- [Task description]
Each of the entries should be retyped precisely as it appears.

- [Data for review]
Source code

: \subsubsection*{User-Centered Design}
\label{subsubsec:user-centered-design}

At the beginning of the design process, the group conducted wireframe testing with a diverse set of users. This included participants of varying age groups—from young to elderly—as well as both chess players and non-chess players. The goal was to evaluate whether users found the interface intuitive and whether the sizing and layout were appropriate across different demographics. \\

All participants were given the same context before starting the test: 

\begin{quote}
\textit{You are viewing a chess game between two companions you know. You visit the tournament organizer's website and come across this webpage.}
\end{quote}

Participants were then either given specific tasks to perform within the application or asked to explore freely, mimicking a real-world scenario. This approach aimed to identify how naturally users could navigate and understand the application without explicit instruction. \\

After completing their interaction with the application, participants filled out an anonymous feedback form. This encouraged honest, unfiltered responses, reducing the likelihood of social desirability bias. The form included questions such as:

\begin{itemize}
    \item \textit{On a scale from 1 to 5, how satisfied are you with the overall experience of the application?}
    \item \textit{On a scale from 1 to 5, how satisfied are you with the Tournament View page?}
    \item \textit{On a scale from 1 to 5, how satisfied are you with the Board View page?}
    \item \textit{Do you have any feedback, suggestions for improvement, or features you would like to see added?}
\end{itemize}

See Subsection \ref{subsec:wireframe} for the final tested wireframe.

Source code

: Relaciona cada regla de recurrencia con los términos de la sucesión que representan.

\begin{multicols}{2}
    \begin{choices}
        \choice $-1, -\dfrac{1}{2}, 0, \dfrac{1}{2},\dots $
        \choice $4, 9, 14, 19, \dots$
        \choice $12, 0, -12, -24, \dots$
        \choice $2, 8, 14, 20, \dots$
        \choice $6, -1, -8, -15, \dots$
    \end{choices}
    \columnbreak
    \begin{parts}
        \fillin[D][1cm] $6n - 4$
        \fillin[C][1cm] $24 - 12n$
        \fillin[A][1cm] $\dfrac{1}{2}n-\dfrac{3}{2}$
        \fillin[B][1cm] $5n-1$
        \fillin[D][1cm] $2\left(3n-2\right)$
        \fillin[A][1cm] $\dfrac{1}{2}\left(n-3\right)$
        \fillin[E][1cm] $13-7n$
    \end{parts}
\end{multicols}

- [Worked solution]
Source code

: \subsubsection*{User-Centered Design}
\label{subsubsec:user-centered-design}

At the beginning of the design process, the group conducted wireframe testing with a diverse set of users. This included participants of varying age groups—from young to elderly—as well as both chess players and non-chess players. The goal was to evaluate whether users found the interface intuitive and whether the sizing and layout were appropriate across different demographics. \\

All participants were given the same context before starting the test: 

\begin{quote}
\textit{You are viewing a chess game between two companions you know. You visit the tournament organizer's website and come across this webpage.}
\end{quote}

Participants were then either given specific tasks to perform within the application or asked to explore freely, mimicking a real-world scenario. This approach aimed to identify how naturally users could navigate and understand the application without explicit instruction. \\

After completing their interaction with the application, participants filled out an anonymous feedback form. This encouraged honest, unfiltered responses, reducing the likelihood of social desirability bias. The form included questions such as:

\begin{itemize}
    \item \textit{On a scale from 1 to 5, how satisfied are you with the overall experience of the application?}
    \item \textit{On a scale from 1 to 5, how satisfied are you with the Tournament View page?}
    \item \textit{On a scale from 1 to 5, how satisfied are you with the Board View page?}
    \item \textit{Do you have any feedback, suggestions for improvement, or features you would like to see added?}
\end{itemize}

See Subsection \ref{subsec:wireframe} for the final tested wireframe.

Source code

: Relaciona cada regla de recurrencia con los términos de la sucesión que representan.

\begin{multicols}{2}
    \begin{choices}
        \choice $-1, -\dfrac{1}{2}, 0, \dfrac{1}{2},\dots $
        \choice $4, 9, 14, 19, \dots$
        \choice $12, 0, -12, -24, \dots$
        \choice $2, 8, 14, 20, \dots$
        \choice $6, -1, -8, -15, \dots$
    \end{choices}
    \columnbreak
    \begin{parts}
        \fillin[D][1cm] $6n - 4$
        \fillin[C][1cm] $24 - 12n$
        \fillin[A][1cm] $\dfrac{1}{2}n-\dfrac{3}{2}$
        \fillin[B][1cm] $5n-1$
        \fillin[D][1cm] $2\left(3n-2\right)$
        \fillin[A][1cm] $\dfrac{1}{2}\left(n-3\right)$
        \fillin[E][1cm] $13-7n$
    \end{parts}
\end{multicols}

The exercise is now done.